EXERCISE DETAILS: When you reach the line containing "LES turbulence models" in the records below, start copying exactly, and stop once you have copied the line containing "model ice accretion".

[Records drawn from a dataset]
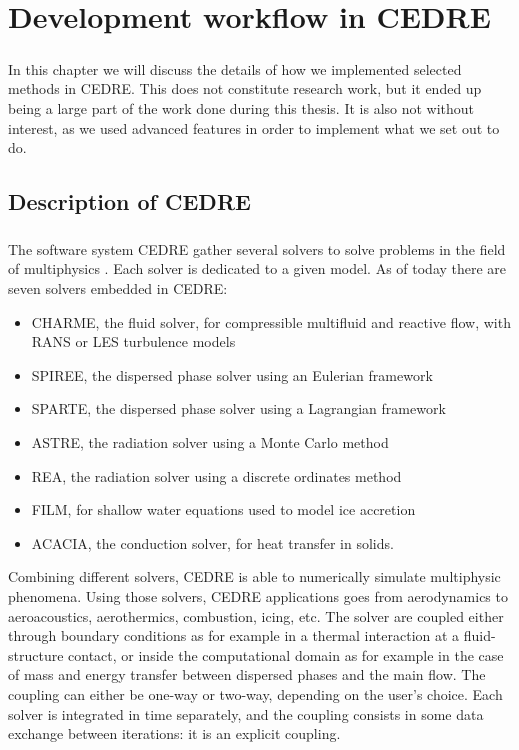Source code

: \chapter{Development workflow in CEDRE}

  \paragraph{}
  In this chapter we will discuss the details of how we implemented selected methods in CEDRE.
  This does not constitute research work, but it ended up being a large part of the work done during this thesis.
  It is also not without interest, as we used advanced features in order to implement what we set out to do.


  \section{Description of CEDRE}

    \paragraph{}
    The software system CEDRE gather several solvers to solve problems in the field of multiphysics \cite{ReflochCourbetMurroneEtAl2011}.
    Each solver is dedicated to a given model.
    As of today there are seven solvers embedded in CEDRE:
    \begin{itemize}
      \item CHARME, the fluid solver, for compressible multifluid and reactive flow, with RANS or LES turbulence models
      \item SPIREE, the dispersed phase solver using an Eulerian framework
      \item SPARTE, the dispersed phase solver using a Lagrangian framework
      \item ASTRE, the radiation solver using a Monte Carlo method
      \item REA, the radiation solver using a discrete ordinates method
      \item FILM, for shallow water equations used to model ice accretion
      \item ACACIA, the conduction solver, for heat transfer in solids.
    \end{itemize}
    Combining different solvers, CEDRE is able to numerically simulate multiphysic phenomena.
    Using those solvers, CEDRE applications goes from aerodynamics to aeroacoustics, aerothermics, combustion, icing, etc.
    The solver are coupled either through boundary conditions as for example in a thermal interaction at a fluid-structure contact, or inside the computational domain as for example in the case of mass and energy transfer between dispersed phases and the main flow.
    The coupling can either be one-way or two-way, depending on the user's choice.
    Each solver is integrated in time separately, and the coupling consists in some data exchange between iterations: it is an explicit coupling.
==
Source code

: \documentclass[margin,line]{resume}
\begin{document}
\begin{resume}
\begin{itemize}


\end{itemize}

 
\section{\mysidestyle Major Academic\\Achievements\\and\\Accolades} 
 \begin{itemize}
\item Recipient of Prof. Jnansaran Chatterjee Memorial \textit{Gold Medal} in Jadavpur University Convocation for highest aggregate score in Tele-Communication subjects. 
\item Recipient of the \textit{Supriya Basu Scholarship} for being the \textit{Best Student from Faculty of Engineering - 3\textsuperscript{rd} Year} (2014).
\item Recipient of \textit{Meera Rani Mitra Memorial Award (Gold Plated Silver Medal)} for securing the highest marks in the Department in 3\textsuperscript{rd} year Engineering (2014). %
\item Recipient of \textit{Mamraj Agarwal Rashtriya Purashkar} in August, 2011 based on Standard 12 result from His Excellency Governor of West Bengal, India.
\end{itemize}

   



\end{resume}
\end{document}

RESULT FOR THIS EXERCISE:
      \item CHARME, the fluid solver, for compressible multifluid and reactive flow, with RANS or LES turbulence models
      \item SPIREE, the dispersed phase solver using an Eulerian framework
      \item SPARTE, the dispersed phase solver using a Lagrangian framework
      \item ASTRE, the radiation solver using a Monte Carlo method
      \item REA, the radiation solver using a discrete ordinates method
      \item FILM, for shallow water equations used to model ice accretion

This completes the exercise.